- [WHAT YOU HAVE TO DO]: Within the data that follows, how many lines contain the word "kill"? Reply with only the number.

- [PROVIDED DATA]:
──────
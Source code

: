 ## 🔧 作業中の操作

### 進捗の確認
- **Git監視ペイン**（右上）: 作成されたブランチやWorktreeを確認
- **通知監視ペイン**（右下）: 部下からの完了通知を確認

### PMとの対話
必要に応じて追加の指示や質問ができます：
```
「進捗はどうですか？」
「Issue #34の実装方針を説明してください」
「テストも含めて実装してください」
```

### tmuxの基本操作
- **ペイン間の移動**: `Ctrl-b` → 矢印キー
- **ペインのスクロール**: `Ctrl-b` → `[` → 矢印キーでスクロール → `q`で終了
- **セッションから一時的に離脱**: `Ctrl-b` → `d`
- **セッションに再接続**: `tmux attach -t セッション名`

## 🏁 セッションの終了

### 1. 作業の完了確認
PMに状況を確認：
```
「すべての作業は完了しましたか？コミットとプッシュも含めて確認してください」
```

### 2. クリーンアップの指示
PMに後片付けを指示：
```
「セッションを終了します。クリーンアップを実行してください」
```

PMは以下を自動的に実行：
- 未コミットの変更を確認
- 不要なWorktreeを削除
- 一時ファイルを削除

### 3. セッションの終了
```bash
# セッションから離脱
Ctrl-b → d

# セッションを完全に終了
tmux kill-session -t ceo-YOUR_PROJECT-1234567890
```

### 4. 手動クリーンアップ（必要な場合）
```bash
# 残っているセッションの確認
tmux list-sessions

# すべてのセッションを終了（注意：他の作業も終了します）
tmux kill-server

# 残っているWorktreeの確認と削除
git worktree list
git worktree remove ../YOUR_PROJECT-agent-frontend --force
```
──────
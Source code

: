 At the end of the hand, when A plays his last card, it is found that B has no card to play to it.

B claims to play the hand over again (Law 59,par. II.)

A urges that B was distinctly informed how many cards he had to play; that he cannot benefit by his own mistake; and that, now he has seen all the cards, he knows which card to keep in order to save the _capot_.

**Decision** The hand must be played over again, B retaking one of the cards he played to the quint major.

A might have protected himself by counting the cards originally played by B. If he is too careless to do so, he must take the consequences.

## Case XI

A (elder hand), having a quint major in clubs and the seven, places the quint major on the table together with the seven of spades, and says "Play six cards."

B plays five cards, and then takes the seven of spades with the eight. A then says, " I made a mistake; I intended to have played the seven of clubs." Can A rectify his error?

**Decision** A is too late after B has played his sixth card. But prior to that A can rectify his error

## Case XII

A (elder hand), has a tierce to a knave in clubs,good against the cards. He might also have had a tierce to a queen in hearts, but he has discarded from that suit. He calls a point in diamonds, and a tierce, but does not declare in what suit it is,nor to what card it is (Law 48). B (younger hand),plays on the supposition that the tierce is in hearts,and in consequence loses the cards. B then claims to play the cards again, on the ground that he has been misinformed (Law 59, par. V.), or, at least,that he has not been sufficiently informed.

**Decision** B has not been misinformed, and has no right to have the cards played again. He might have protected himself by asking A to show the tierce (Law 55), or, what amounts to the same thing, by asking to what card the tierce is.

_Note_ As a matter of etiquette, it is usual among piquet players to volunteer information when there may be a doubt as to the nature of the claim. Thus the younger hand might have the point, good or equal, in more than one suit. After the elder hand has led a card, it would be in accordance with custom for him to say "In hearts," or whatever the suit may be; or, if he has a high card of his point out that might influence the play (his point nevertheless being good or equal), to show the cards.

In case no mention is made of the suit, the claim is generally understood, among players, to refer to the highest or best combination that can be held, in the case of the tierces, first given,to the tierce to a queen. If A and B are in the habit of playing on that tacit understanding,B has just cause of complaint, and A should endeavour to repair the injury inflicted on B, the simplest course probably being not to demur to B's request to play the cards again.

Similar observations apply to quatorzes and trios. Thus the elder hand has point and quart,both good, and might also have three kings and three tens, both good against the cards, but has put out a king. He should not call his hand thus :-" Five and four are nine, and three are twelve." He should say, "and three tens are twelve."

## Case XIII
──────
- [RESULT OF THE EXERCISE]: 2